Science

MIT Just Made Drone Swarms Way Harder to Hack

M. Scott Brauer

A world of wifi controlled robots sounds like a dream until someone hacks the drone that’s picking up lunch and your Taco Bell goes to feed a hacker. Fortunately, researchers from MIT have developed a way to protect drone swarms from being hacked.

“There are a lot of really great things on the horizon,” Stephanie Gil, an MIT research scientist and the study’s lead author tells Inverse. “As we start introducing more robotic systems into the mainstream, I think it’s important to start to think about security in different ways.”

The key, the researchers say, is an algorithm that makes the wireless signal controlling a group of robots a unique identifier in and of itself. This way, any deviation from the correct signal would be read as false by the drone swarm. This connection between the wireless signal and the physical world makes things like drone swarms, drone delivery, and potentially autonomous cars significantly safer. The algorithm is a novel way to make sure all the robots that are going to be in our lives are able to tell which signals are telling the truth and which ones are tricks.

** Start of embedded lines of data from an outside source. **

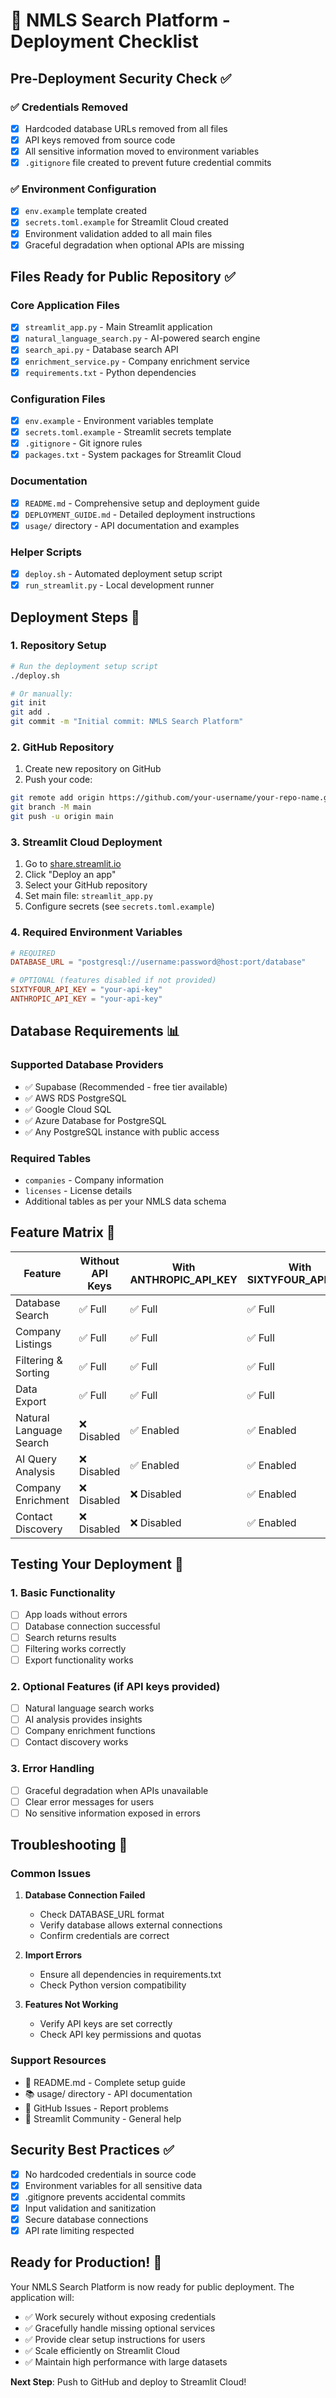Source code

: # 🚀 NMLS Search Platform - Deployment Checklist

## Pre-Deployment Security Check ✅

### ✅ Credentials Removed
- [x] Hardcoded database URLs removed from all files
- [x] API keys removed from source code
- [x] All sensitive information moved to environment variables
- [x] `.gitignore` file created to prevent future credential commits

### ✅ Environment Configuration
- [x] `env.example` template created
- [x] `secrets.toml.example` for Streamlit Cloud created
- [x] Environment validation added to all main files
- [x] Graceful degradation when optional APIs are missing

## Files Ready for Public Repository ✅

### Core Application Files
- [x] `streamlit_app.py` - Main Streamlit application
- [x] `natural_language_search.py` - AI-powered search engine
- [x] `search_api.py` - Database search API
- [x] `enrichment_service.py` - Company enrichment service
- [x] `requirements.txt` - Python dependencies

### Configuration Files
- [x] `env.example` - Environment variables template
- [x] `secrets.toml.example` - Streamlit secrets template
- [x] `.gitignore` - Git ignore rules
- [x] `packages.txt` - System packages for Streamlit Cloud

### Documentation
- [x] `README.md` - Comprehensive setup and deployment guide
- [x] `DEPLOYMENT_GUIDE.md` - Detailed deployment instructions
- [x] `usage/` directory - API documentation and examples

### Helper Scripts
- [x] `deploy.sh` - Automated deployment setup script
- [x] `run_streamlit.py` - Local development runner

## Deployment Steps 🚀

### 1. Repository Setup
```bash
# Run the deployment setup script
./deploy.sh

# Or manually:
git init
git add .
git commit -m "Initial commit: NMLS Search Platform"
```

### 2. GitHub Repository
1. Create new repository on GitHub
2. Push your code:
```bash
git remote add origin https://github.com/your-username/your-repo-name.git
git branch -M main
git push -u origin main
```

### 3. Streamlit Cloud Deployment
1. Go to [share.streamlit.io](https://share.streamlit.io)
2. Click "Deploy an app"
3. Select your GitHub repository
4. Set main file: `streamlit_app.py`
5. Configure secrets (see `secrets.toml.example`)

### 4. Required Environment Variables
```toml
# REQUIRED
DATABASE_URL = "postgresql://username:password@host:port/database"

# OPTIONAL (features disabled if not provided)
SIXTYFOUR_API_KEY = "your-api-key"
ANTHROPIC_API_KEY = "your-api-key"
```

## Database Requirements 📊

### Supported Database Providers
- ✅ Supabase (Recommended - free tier available)
- ✅ AWS RDS PostgreSQL
- ✅ Google Cloud SQL
- ✅ Azure Database for PostgreSQL
- ✅ Any PostgreSQL instance with public access

### Required Tables
- `companies` - Company information
- `licenses` - License details
- Additional tables as per your NMLS data schema

## Feature Matrix 🎯

| Feature | Without API Keys | With ANTHROPIC_API_KEY | With SIXTYFOUR_API_KEY |
|---------|------------------|------------------------|------------------------|
| Database Search | ✅ Full | ✅ Full | ✅ Full |
| Company Listings | ✅ Full | ✅ Full | ✅ Full |
| Filtering & Sorting | ✅ Full | ✅ Full | ✅ Full |
| Data Export | ✅ Full | ✅ Full | ✅ Full |
| Natural Language Search | ❌ Disabled | ✅ Enabled | ✅ Enabled |
| AI Query Analysis | ❌ Disabled | ✅ Enabled | ✅ Enabled |
| Company Enrichment | ❌ Disabled | ❌ Disabled | ✅ Enabled |
| Contact Discovery | ❌ Disabled | ❌ Disabled | ✅ Enabled |

## Testing Your Deployment 🧪

### 1. Basic Functionality
- [ ] App loads without errors
- [ ] Database connection successful
- [ ] Search returns results
- [ ] Filtering works correctly
- [ ] Export functionality works

### 2. Optional Features (if API keys provided)
- [ ] Natural language search works
- [ ] AI analysis provides insights
- [ ] Company enrichment functions
- [ ] Contact discovery works

### 3. Error Handling
- [ ] Graceful degradation when APIs unavailable
- [ ] Clear error messages for users
- [ ] No sensitive information exposed in errors

## Troubleshooting 🔧

### Common Issues
1. **Database Connection Failed**
   - Check DATABASE_URL format
   - Verify database allows external connections
   - Confirm credentials are correct

2. **Import Errors**
   - Ensure all dependencies in requirements.txt
   - Check Python version compatibility

3. **Features Not Working**
   - Verify API keys are set correctly
   - Check API key permissions and quotas

### Support Resources
- 📖 README.md - Complete setup guide
- 📚 usage/ directory - API documentation
- 🐛 GitHub Issues - Report problems
- 💬 Streamlit Community - General help

## Security Best Practices ✅

- [x] No hardcoded credentials in source code
- [x] Environment variables for all sensitive data
- [x] .gitignore prevents accidental commits
- [x] Input validation and sanitization
- [x] Secure database connections
- [x] API rate limiting respected

## Ready for Production! 🎉

Your NMLS Search Platform is now ready for public deployment. The application will:

- ✅ Work securely without exposing credentials
- ✅ Gracefully handle missing optional services
- ✅ Provide clear setup instructions for users
- ✅ Scale efficiently on Streamlit Cloud
- ✅ Maintain high performance with large datasets

**Next Step**: Push to GitHub and deploy to Streamlit Cloud!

The researchers published their findings in Autonomous Robots at the end of February.

“I think we think of wireless signals of having a main function, which is just to transfer data,” says Gil. “But it turns out that in traveling through the environment it gains a lot of information.” As wireless signals travel from one place to another, the signals bounce off obstacles, or are weakened by passing through objects. A trip from one receiver to another has a unique energy pattern because of the space in between the devices. The algorithm created by Gil and her team compares the original strength of the signal, and the final strength of a signal in all directions and creates a “fingerprint” for each device.

“What we’ve tested so far are flying vehicles and small ground robots,” says Gil. In a drone swarm, all of the drones can carry the protective algorithm, which lets the robots determine if it is getting the correct location information for all the other drones. “We can actually protect the actions of our drones against malicious spoofers in our environment,” says Gil.

Using the fingerprint algorithm, the drone is able to identify that the "spoofed clients" in this test aren't real. (The wire attached to the drone is only to power it so it can perform longer experimental flights.)

Gil et al. 

The researchers tested the fingerprint by loading the algorithm on a delivery drone trying to make a series of deliveries to different locations in the lab. Then they sent a series of spoofing attacks to the drone, trying to convince the computer system that the deliveries belonged at a location specified by the hacking. By identifying that the requests weren’t coming from where they said they were, the drone barely wavered in performing the correct deliveries.

“If the origin of the signal is being reported as one position, but you’re not getting any energy from that direction, you might want to red flag that signal,” says Gil. This prevents a hacker from disguising requests on the system as if the signals were coming from multiple places, because the algorithm can identify that all the requests are coming from the same place in the physical world.

Inverse asked Gil if she thought her algorithm could be used to protect the autonomous cars that Charlize Theron hacks in the new Fate of the Furious trailer. “I would say that sounds like an interesting area for future research,” she says, laughing.